Mengapa Allah menyebut Makkah sebagai Ummul Qura (induk kota-kota)? Mengapa Allah menyebut daerah selain Makkah dengan kalimat “negeri-negeri di sekelilingnya”?
Dipastikan melalui berbagai penemuan mutakhir di abad ini bahwa hal itu terkait dengan pusat bumi dan hal-hal yang mengelilinginya. Kata “Ummul Qura’” berarti induk bagi kota-kota lain, dan kota-kota di sekelilingnya menunjukkan Makkah adalah pusat bagi kota-kota lain, sementara yang lain hanyalah berada di sekelilingnya. Lebih dari itu, kata ummu (ibu) mempunyai arti yang penting di dalam kultur Islam.
Sebagaimana seorang ibu yang menjadi sumber keturunan, maka Makkah juga merupakan sumber dari semua negeri lain. Selain itu, kata “ibu” memberi Makkah keunggulan di atas semua kota lain. Karena Makkah juga disebut Bakkah, tempat di mana umat Islam melaksanakan haji itu, terbukti sebagai tempat yang pertama diciptakan.
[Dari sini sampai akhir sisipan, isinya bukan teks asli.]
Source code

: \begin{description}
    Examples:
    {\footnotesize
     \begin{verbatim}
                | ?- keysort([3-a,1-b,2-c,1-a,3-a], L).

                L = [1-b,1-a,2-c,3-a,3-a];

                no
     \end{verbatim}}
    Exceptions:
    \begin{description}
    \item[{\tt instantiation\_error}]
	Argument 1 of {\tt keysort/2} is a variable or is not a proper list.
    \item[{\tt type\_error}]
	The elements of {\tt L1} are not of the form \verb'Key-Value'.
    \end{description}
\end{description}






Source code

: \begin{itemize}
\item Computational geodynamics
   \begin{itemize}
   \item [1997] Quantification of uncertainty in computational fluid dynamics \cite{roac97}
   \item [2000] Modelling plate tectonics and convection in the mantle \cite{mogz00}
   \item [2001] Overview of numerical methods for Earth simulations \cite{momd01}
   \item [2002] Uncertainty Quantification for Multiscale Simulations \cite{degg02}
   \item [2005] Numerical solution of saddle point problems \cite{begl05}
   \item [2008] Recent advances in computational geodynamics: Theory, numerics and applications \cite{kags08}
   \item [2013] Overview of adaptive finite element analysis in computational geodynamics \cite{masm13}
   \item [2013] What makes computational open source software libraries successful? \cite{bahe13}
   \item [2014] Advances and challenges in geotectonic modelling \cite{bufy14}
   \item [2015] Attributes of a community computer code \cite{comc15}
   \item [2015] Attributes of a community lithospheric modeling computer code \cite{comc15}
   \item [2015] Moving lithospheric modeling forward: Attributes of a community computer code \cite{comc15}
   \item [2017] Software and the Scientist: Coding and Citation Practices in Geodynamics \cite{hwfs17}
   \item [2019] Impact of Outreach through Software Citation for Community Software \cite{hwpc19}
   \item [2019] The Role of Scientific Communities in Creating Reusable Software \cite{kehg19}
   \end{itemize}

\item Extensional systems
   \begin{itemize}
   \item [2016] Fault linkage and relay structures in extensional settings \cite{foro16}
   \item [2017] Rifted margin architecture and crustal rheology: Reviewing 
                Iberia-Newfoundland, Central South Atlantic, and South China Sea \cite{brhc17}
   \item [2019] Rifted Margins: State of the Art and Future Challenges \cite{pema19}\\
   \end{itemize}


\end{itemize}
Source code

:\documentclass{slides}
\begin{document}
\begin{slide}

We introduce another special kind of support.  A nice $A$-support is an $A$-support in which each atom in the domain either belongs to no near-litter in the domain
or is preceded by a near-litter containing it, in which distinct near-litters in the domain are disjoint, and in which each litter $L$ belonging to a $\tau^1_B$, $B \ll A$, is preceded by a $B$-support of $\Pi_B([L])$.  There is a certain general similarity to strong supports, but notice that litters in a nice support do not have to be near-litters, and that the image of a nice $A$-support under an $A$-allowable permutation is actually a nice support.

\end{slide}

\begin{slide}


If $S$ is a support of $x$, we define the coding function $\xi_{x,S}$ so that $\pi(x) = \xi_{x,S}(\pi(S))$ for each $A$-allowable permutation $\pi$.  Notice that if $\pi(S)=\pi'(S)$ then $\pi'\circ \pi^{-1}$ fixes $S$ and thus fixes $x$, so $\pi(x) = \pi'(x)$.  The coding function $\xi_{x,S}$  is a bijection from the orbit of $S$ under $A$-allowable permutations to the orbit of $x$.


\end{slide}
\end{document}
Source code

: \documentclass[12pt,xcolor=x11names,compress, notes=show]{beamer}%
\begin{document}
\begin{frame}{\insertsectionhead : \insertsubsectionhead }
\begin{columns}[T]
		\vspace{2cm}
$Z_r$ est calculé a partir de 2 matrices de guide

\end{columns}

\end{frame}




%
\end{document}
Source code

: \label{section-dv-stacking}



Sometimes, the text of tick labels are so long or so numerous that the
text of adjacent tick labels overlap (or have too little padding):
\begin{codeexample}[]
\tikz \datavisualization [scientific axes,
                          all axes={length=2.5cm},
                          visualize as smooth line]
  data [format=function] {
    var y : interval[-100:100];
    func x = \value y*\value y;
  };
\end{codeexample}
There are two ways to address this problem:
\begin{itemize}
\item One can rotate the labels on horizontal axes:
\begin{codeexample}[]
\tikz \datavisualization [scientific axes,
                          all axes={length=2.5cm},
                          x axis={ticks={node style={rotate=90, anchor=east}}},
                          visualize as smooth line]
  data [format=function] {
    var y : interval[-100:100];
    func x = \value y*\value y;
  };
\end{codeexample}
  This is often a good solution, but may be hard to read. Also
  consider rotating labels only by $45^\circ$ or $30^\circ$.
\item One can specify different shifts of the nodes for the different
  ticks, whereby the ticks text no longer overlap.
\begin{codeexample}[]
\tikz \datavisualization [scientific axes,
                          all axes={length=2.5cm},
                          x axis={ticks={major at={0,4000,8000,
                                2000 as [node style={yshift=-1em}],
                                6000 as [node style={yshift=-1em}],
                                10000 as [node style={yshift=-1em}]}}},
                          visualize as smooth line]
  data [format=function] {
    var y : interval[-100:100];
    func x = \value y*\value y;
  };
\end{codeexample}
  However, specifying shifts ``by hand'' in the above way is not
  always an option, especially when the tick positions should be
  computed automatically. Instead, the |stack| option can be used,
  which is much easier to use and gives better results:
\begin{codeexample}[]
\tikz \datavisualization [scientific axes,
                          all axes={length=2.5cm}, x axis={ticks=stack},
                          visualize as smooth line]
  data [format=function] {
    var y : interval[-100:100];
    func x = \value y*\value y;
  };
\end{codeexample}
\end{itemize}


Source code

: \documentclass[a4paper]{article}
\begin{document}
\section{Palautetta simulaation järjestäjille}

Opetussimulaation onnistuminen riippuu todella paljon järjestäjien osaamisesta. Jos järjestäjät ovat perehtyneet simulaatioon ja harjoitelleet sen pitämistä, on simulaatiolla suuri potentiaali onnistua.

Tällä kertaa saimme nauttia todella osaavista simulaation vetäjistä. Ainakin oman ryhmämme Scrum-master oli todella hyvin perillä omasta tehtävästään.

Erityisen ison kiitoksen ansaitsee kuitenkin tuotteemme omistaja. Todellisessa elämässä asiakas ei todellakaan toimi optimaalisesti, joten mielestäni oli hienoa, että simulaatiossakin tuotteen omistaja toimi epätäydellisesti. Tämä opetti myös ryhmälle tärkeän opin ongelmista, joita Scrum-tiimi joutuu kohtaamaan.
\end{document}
Telah menjadi kenyataan ilmiah bahwa bola bumi ini pada mulanya tenggelam di dalam air (samudera yang sangat luas). Kemudian gunung api di dasar samudera meletus dengan keras dan mengirimkan lava dan magma dalam jumlah besar dan membentuk “bukit”. Bukit inilah yang kemudian menjadi tempat Allah memerintahkan untuk menjadikannya lantai dari Ka’bah (kiblat). Batu basal Makkah dibuktikan oleh suatu studi ilmiah sebagai batu paling purba di bumi.
Jika demikian, ini berarti bahwa Allah terus-menerus memperluas dataran ini. Adakah hadits nabi yang menunjukkan fakta mengejutkan ini? Jawabannya adalah “ya!” Nabi bersabda, “Ka’bah itu seperti tanah di atas air, dari tempat itu bumi ini diperluas.”
Menjadi tempat yang pertama diciptakan menambah sisi spiritual tempat tersebut. Allah telah memuliakan Makkah saat Dia menjadikannya sebagai pusat ibadah umat Islam, terutama ibadah haji. Allah juga berkehendak menjadikan rumah yang digunakan untuk menyembah-Nya terletak di Makkah, sebagai kota tujuan umat muslim dalam haji dan umrah. Makkah berada di tengah bumi, sejalan dengan makna firman Allah dalam Surat al-Baqarah:
“Dan demikian (pula) Kami telah menjadikan kamu (ummat Islam), ummat yang adil.” (dari QS al-Baqarah: 143).
Kata “adil” pada ayat di atas diterjemahkan dari kata wasath, yang dalam bahasa Arab berarti “tengah-tengah.” Bagi yang mempercayai mukjizat angka dalam al-Qur’an akan menemukan fakta, bahwa ayat yang menegaskan tentang tengah-tengahnya umat Islam ini terdapat pada ayat 143, dan itu adalah tengah-tengahnya Surat al-Baqarah yang memiliki 286 ayat. Maha Besar Allah!
Dari Greenwich ke Makkah
Sejumlah pakar Islam di bidang geologi dan ilmu syariah mulai mengkampanyekan persamaan waktu dunia dengan merujuk waktu Makkah al-Mukarramah. Hal tersebut dimaksudkan untuk mengganti persamaan waktu Greenwich (GMT) yang selama ini digunakan banyak penduduk dunia. Menurut sejumlah kajian ilmiah, Makkahlah yang seharusnya menjadi pusat bumi.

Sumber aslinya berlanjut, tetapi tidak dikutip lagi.